Selbstverständlich mit Essen, Getränken sowie warmen Klamotten und Schlafsack für einen eventuellen Notfall ausgerüstet. Kurz zusammen gefasst: Es war eine der gemütlichsten Fahrten in den Norden, die ich je erleben konnte. Weder Staus noch Verkehr, kaum Baustellen. Die hatten wohl alle Angst bekommen, auf Grund der Katastrophenberichte im Fernsehen – uns wars mehr als recht. 

Nachdem ich nun endlich mal auch einen Beifahrer gefunden hatte, der meinen Musikgeschmack zu schätzen wusste (Grüße hiermit an Franzl und Dok, die das nicht so abkönnen...), war die Fahrt zudem kurzweilig. 

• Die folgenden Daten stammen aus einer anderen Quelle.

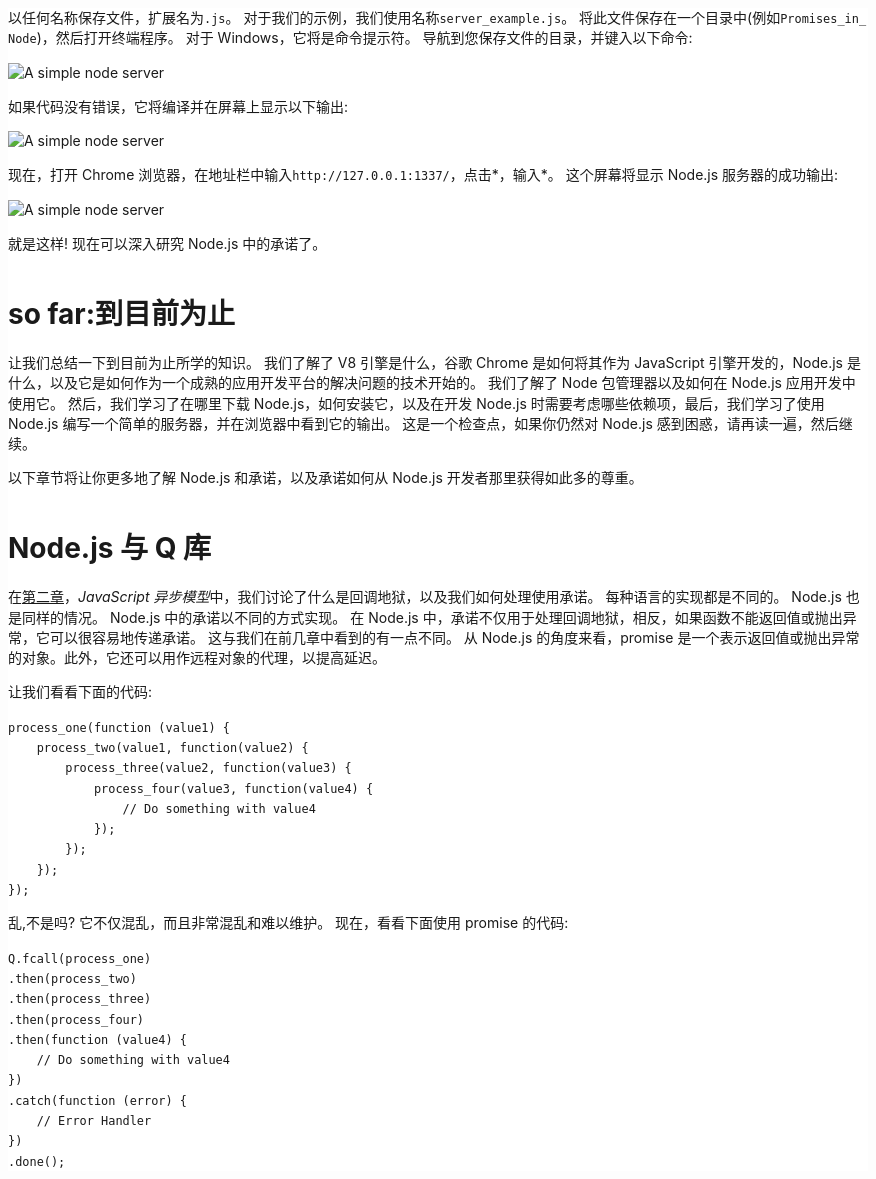 以任何名称保存文件，扩展名为`.js`。 对于我们的示例，我们使用名称`server_example.js`。 将此文件保存在一个目录中(例如`Promises_in_Node`)，然后打开终端程序。 对于 Windows，它将是命令提示符。 导航到您保存文件的目录，并键入以下命令:

![A simple node server](graphics/5500OS_06_04.jpg)

如果代码没有错误，它将编译并在屏幕上显示以下输出:

![A simple node server](graphics/5500OS_06_05.jpg)

现在，打开 Chrome 浏览器，在地址栏中输入`http://127.0.0.1:1337/`，点击*，输入*。 这个屏幕将显示 Node.js 服务器的成功输出:

![A simple node server](graphics/5500OS_06_06.jpg)

就是这样! 现在可以深入研究 Node.js 中的承诺了。

# so far:到目前为止

让我们总结一下到目前为止所学的知识。 我们了解了 V8 引擎是什么，谷歌 Chrome 是如何将其作为 JavaScript 引擎开发的，Node.js 是什么，以及它是如何作为一个成熟的应用开发平台的解决问题的技术开始的。 我们了解了 Node 包管理器以及如何在 Node.js 应用开发中使用它。 然后，我们学习了在哪里下载 Node.js，如何安装它，以及在开发 Node.js 时需要考虑哪些依赖项，最后，我们学习了使用 Node.js 编写一个简单的服务器，并在浏览器中看到它的输出。 这是一个检查点，如果你仍然对 Node.js 感到困惑，请再读一遍，然后继续。

以下章节将让你更多地了解 Node.js 和承诺，以及承诺如何从 Node.js 开发者那里获得如此多的尊重。

# Node.js 与 Q 库

在[第二章](2.html "Chapter 2. The JavaScript Asynchronous Model")，*JavaScript 异步模型*中，我们讨论了什么是回调地狱，以及我们如何处理使用承诺。 每种语言的实现都是不同的。 Node.js 也是同样的情况。 Node.js 中的承诺以不同的方式实现。 在 Node.js 中，承诺不仅用于处理回调地狱，相反，如果函数不能返回值或抛出异常，它可以很容易地传递承诺。 这与我们在前几章中看到的有一点不同。 从 Node.js 的角度来看，promise 是一个表示返回值或抛出异常的对象。此外，它还可以用作远程对象的代理，以提高延迟。

让我们看看下面的代码:

```
process_one(function (value1) {
    process_two(value1, function(value2) {
        process_three(value2, function(value3) {
            process_four(value3, function(value4) {
                // Do something with value4 
            });
        });
    });
});
```

乱,不是吗? 它不仅混乱，而且非常混乱和难以维护。 现在，看看下面使用 promise 的代码:

```
Q.fcall(process_one)
.then(process_two)
.then(process_three)
.then(process_four)
.then(function (value4) {
    // Do something with value4 
})
.catch(function (error) {
    // Error Handler
})
.done();
```
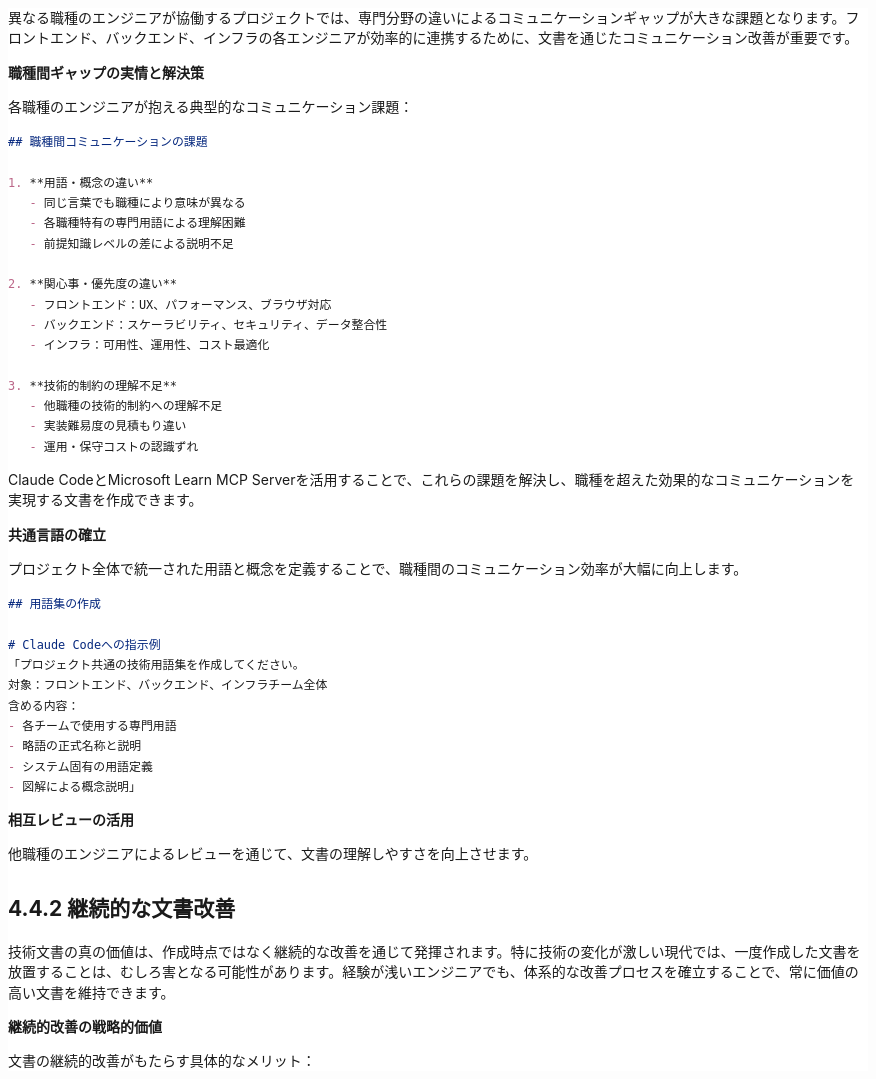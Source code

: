 異なる職種のエンジニアが協働するプロジェクトでは、専門分野の違いによるコミュニケーションギャップが大きな課題となります。フロントエンド、バックエンド、インフラの各エンジニアが効率的に連携するために、文書を通じたコミュニケーション改善が重要です。

**職種間ギャップの実情と解決策**

各職種のエンジニアが抱える典型的なコミュニケーション課題：

```markdown
## 職種間コミュニケーションの課題

1. **用語・概念の違い**
   - 同じ言葉でも職種により意味が異なる
   - 各職種特有の専門用語による理解困難
   - 前提知識レベルの差による説明不足

2. **関心事・優先度の違い**
   - フロントエンド：UX、パフォーマンス、ブラウザ対応
   - バックエンド：スケーラビリティ、セキュリティ、データ整合性
   - インフラ：可用性、運用性、コスト最適化

3. **技術的制約の理解不足**
   - 他職種の技術的制約への理解不足
   - 実装難易度の見積もり違い
   - 運用・保守コストの認識ずれ
```

Claude CodeとMicrosoft Learn MCP Serverを活用することで、これらの課題を解決し、職種を超えた効果的なコミュニケーションを実現する文書を作成できます。

**共通言語の確立**

プロジェクト全体で統一された用語と概念を定義することで、職種間のコミュニケーション効率が大幅に向上します。

```markdown
## 用語集の作成

# Claude Codeへの指示例
「プロジェクト共通の技術用語集を作成してください。
対象：フロントエンド、バックエンド、インフラチーム全体
含める内容：
- 各チームで使用する専門用語
- 略語の正式名称と説明
- システム固有の用語定義
- 図解による概念説明」
```

**相互レビューの活用**

他職種のエンジニアによるレビューを通じて、文書の理解しやすさを向上させます。

## 4.4.2 継続的な文書改善

技術文書の真の価値は、作成時点ではなく継続的な改善を通じて発揮されます。特に技術の変化が激しい現代では、一度作成した文書を放置することは、むしろ害となる可能性があります。経験が浅いエンジニアでも、体系的な改善プロセスを確立することで、常に価値の高い文書を維持できます。

**継続的改善の戦略的価値**

文書の継続的改善がもたらす具体的なメリット：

Da wir nach Rücksprache mit Scandlines nicht auf eine bestimmte Fähre festgelegt waren, sondern die nehmen konnten, welche gerade anlegte, gab es auch da keinen Zeitverzug. 
Zur Fähre später noch ein paar Infos. 

Auf der Insel Lolland angekommen, stellten wir dann gleich zwei angenehme Unterschiede zu Deutschland fest:
Es wurde zwar geräumt, aber nicht gesalzen, viel angenehmer zu fahren als auf dem deutschen Salzschlick – und es sind wesentlich weniger Autos unterwegs. Statt knapp 800km auf deutschen Autobahnen und 15 km in Dänemark von der Fähre bis zu Georg und Regina wäre es uns umgekehrt lieber gewesen..

Herzlichst empfangen wurden wir nicht nur in Person von Georg und Regina, auch Macmarco war schon da, der es sich nicht nehmen lassen wollte, bei der „spinnerten Aktion“ (O – Ton meiner Mutter) dabei zu sein. Nach langer Fahrt gab es dann gleich ein leckeres Abendessen, das die Grundlage für „Männergespräche“ (siehe Titel: Männer oder Schwanzträger..) mit flüssiger Untermalung bis ziemlich lange in die Nacht bildete...





Ankunftsabend....​
Nach dem (mehr als ausgiebigen) Frühstück, man kann sich da das Lunchpaket für den Tag packen, schien es der Wettergott doch nicht allzu schlecht mit uns zu meinen. Es sah doch recht windstill aus, so dass wir guten Mutes alles zum Angeln vorbereiteten. Und bei der Kälte ist das eine Menge, angefangen von den Watklamotten bis hin zur Vorbereitung/Verzurrung der Kajaks, mit welchen Macmarco und der inzwischen auch eingetroffene Wildshark den Fischen nachstellen wollten. 

Mein Kumpel Tommy stellte zwar unter anderem schon in Kanada den Lachsen nach, aber an der Ostsee war er noch nie unterwegs. So war es für ihn doch ein beeindruckendes Erlebnis, mit Watklamotten und wärmendem Unterzeug fast zum Michelinmännchen verkleidet (den „grünen Teletubby“, mit dem ich tituliert wurde, erwähne ich hier nur mal so nebenbei..) in dem bisschen eisfreien Ostseewasser zu stehen, dass Georg für uns ausgesucht hatte. 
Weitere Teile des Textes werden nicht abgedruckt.